Updating a 50 terabyte PostgreSQL database (2018)

[+] lelandbatey|4 years ago|reply

This article mentions that a key piece of software they use in all this is Slony[0], software which allows replicating one primary/master to many secondaries/slaves, even when those replicas have different versions. That's pretty cool, but I'd like to instead draw your attention (dear reader) to the phenomenal writing happening in Slonys description of itself. It describes, in plain but technical language what Slony is, then immediately jumps into addressing "why should you use this?" and does so very directly. It reiterates the problem it solves, mentions other potential solutions by name to contextualize the current solution space, then explains in a nice bulleted list exactly the situations and niches that Slony is tailored for.

Oh my heavens, I wish every piece of technology described itself this way!

[0] - Slony -- https://www.slony.info/

[+] xblau|4 years ago|reply

Archived link, since it appears to be down at the moment: https://web.archive.org/web/20211031124351/https://www.slony...

[+] leifg|4 years ago|reply

One of the things I always wonder with giant relational database is. How much of the "typical relational stuff" are they actually using?

Do they have constraints on rows? Are they using views or do they just denormalize and duplicate? Do they use joins at all? Are they even doing more than 1 thing in a transaction?

[+] mulmen|4 years ago|reply

My only experience with databases of that size is for data analysis so yeah, constraints are relaxed. But even at that point ideas like normalization are critical to extracting performance out of large datasets.

Normalization is a performance optimization. Denormalization is a development shortcut. Neither is right or wrong but I would be surprised if a 50TB OLTP database wasn’t already highly normalized.

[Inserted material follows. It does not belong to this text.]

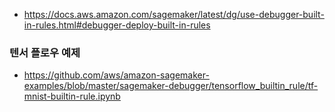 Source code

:* https://docs.aws.amazon.com/sagemaker/latest/dg/use-debugger-built-in-rules.html#debugger-deploy-built-in-rules


### 텐서 플로우 예제 ###
* https://github.com/aws/amazon-sagemaker-examples/blob/master/sagemaker-debugger/tensorflow_builtin_rule/tf-mnist-builtin-rule.ipynb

If it isn’t then my next guess is that it could be made smaller or more performant if it was.

We used to be proud of server uptime, back when we gave them names. Today if you have a server up for 900 days you’re going to be accused of malpractice.

Similar for data. We used to be proud of being able to keep “big” data online, but I’m no longer impressed. You’re just spending money. Did you actually solve the business case as efficiently as possible given available resources? Do you need 50TB in the first place?

[+] blacklight|4 years ago|reply

As a former Adyen employee, I can confirm that they use the relational features a lot. It's a ledger with millions (probably billions by now) of financial records, and it's heavily optimized for flexible querying. You have raw tables of transactions that are linked to many other tables (accounts, exchange rates, risk, transaction accept/capture/settle records, batches etc.), and you can ideally query the state of any transaction by just joining those tables on the db. What they also have is plenty of aggregate tables materialized by consumers and compactors, which are used a lot for reporting and auditing - for instance, daily transacted amount broken down by account and currency, or monthly revenue reports broken down by marketplace and currency. Additionally, being a financial institution they are also compelled to hold these records for several years, so there aren't many options for reducing the size of the db by aggregating/moving old records.

[+] idiocrat|4 years ago|reply

One question to ask is if they truly need all the 50 TB data in one database instance at once.

Some old inactive data can be moved into partitions, then detached and moved to a different DB instance, as an archiving step.

It reads like their processed payments (5000 tx/second) are very suitable for daily, monthly, yearly archiving.

For analytics, a summary stab can be kept in place of the detailed (archived) transactions.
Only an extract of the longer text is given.